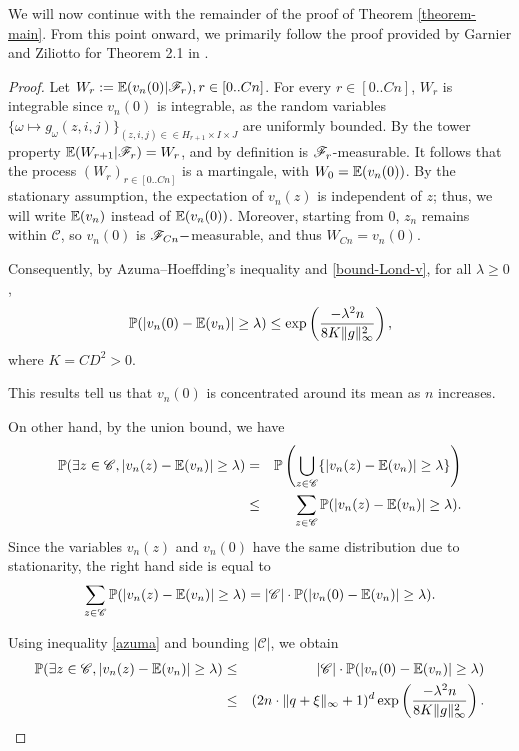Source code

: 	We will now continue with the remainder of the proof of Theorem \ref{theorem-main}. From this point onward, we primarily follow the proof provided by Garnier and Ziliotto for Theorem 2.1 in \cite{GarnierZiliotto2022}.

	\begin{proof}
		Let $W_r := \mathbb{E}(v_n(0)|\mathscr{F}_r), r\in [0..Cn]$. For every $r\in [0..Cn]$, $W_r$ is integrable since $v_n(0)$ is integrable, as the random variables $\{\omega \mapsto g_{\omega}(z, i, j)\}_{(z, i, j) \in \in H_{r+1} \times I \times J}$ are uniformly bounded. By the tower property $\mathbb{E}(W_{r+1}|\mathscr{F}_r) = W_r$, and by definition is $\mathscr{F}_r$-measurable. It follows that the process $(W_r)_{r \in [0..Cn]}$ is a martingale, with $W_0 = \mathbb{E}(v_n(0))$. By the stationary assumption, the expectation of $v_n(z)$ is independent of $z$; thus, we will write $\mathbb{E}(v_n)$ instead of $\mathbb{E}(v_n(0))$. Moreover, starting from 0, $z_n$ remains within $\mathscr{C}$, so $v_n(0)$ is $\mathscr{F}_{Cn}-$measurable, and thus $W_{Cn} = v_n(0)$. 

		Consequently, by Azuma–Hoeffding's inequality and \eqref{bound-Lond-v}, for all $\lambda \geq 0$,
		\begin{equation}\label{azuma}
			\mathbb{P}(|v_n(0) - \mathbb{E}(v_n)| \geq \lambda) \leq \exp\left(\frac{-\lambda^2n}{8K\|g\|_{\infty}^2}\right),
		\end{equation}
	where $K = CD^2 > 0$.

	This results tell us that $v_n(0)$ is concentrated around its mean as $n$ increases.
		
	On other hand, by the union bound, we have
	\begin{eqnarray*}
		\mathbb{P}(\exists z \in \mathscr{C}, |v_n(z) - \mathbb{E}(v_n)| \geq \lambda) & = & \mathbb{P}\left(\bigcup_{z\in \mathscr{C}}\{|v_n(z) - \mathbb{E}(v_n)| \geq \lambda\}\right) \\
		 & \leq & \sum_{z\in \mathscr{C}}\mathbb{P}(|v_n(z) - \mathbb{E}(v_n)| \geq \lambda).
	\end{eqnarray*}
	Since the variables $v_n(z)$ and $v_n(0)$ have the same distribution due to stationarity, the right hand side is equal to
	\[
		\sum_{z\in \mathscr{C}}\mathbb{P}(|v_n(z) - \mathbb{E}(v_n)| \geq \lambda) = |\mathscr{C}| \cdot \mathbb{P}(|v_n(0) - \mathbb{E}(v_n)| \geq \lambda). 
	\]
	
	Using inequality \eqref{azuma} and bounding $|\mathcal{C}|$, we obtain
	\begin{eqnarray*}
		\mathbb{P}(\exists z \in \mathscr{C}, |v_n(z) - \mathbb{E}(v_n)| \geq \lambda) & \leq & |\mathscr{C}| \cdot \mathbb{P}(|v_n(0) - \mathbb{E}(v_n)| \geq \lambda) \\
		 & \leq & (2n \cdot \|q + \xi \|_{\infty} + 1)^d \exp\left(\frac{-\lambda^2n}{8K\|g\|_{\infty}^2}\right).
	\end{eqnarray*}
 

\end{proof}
--
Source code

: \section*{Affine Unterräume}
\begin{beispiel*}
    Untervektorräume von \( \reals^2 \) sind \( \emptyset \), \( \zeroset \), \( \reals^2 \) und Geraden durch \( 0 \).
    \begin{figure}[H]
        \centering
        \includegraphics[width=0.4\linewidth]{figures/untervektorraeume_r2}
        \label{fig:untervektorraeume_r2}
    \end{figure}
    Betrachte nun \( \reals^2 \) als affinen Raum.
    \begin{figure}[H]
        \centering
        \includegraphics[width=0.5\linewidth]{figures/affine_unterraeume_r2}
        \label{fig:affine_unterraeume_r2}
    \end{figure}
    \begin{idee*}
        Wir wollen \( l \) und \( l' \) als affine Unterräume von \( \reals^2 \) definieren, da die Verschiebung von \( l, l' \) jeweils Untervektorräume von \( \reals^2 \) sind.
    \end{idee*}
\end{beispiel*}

What to work on — Return every line in the records that includes the string "equation".

Problem solution —
		\begin{equation}\label{azuma}
		\end{equation}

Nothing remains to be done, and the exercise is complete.